What you are asked to do - Number of lines below with "false": work it out and reply with that number only.

Source texts of formatted documents:
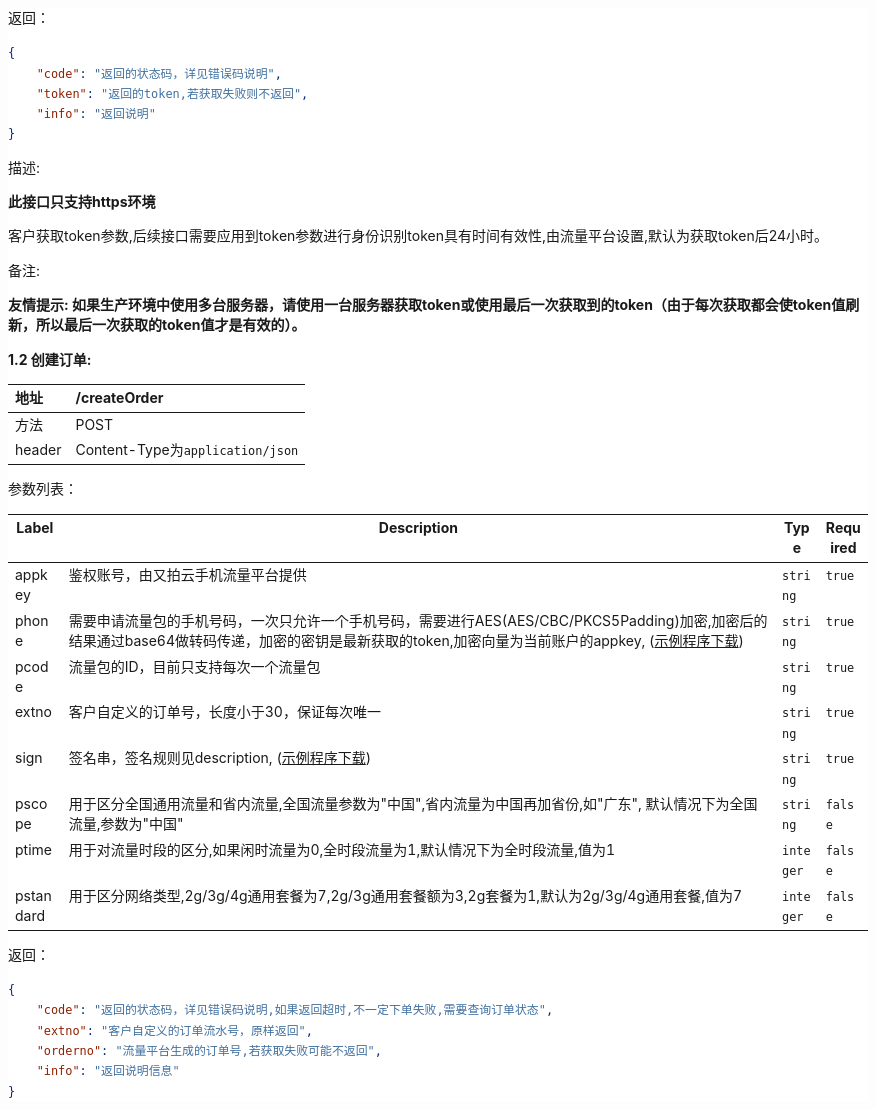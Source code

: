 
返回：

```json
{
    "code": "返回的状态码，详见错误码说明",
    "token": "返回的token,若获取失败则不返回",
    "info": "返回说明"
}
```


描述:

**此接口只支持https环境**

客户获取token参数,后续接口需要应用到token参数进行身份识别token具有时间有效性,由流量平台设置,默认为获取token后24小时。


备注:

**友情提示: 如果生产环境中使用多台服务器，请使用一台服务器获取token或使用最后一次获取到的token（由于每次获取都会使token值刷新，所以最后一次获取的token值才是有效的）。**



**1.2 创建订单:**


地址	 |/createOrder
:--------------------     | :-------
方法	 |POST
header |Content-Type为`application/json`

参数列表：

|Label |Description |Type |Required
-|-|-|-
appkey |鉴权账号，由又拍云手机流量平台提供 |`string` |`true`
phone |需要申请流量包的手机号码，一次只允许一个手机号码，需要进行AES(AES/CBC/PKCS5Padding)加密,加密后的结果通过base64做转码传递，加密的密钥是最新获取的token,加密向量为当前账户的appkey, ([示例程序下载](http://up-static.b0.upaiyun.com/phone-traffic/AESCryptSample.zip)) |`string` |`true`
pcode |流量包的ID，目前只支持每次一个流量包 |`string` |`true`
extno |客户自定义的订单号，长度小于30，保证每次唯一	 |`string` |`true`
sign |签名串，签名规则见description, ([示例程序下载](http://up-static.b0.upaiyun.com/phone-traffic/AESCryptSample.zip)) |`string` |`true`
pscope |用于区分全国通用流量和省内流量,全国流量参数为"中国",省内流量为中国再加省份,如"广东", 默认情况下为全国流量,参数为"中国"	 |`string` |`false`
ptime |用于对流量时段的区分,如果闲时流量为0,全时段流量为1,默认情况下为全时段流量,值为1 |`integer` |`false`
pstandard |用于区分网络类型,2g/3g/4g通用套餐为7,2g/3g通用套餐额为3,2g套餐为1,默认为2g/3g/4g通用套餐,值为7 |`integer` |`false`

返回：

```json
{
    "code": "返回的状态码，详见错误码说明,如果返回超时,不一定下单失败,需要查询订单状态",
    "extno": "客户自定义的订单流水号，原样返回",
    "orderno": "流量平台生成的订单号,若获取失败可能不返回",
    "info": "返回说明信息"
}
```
--
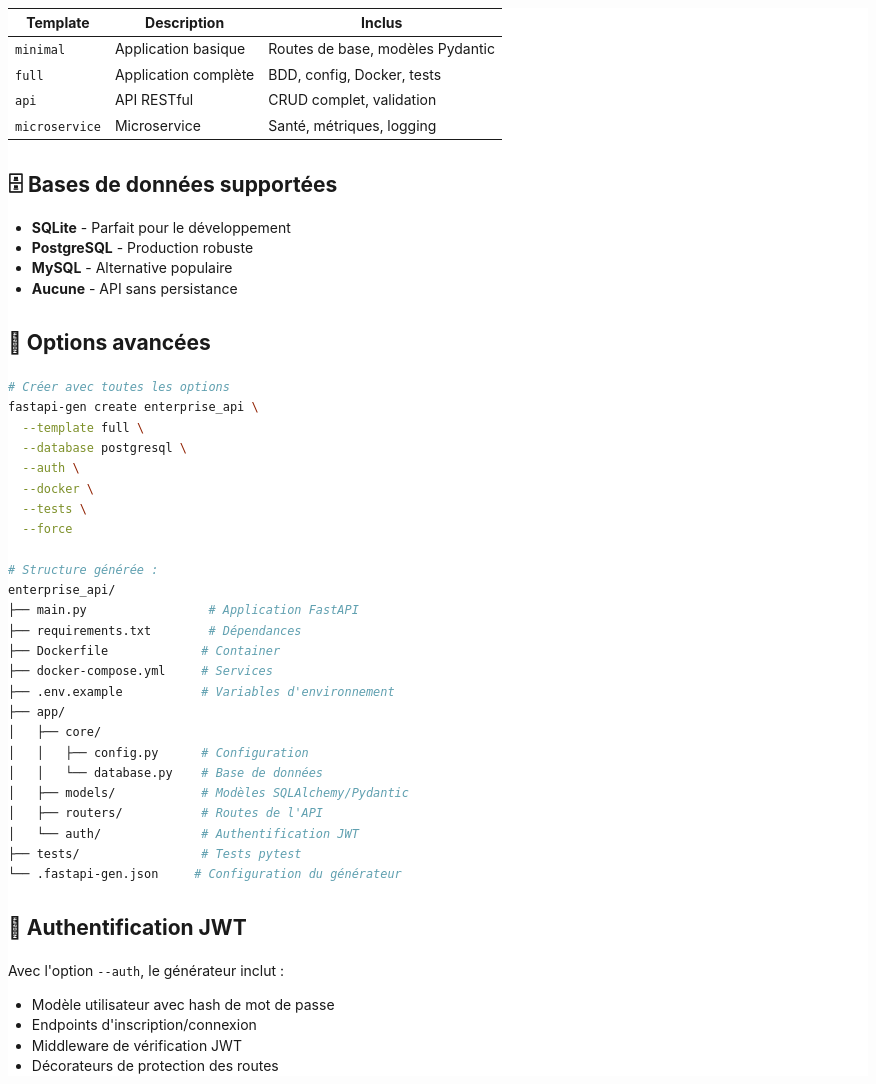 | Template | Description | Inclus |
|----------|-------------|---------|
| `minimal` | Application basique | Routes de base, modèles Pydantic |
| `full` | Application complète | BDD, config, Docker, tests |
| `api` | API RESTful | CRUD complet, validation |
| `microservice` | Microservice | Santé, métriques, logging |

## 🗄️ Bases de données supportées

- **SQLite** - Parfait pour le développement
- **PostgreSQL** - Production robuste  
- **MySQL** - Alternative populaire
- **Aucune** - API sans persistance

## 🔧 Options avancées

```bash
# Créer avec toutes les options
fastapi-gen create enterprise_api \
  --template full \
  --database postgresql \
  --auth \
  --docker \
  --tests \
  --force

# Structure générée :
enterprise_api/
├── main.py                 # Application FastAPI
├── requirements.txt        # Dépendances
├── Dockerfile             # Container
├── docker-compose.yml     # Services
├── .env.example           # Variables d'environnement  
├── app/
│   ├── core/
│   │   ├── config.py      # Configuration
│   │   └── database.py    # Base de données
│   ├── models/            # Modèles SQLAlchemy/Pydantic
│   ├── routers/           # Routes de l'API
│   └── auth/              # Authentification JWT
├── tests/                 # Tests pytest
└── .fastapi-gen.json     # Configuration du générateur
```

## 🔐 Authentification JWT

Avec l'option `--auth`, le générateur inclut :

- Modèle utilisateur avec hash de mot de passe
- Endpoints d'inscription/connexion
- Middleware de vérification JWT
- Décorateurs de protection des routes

Solution for this problem - 3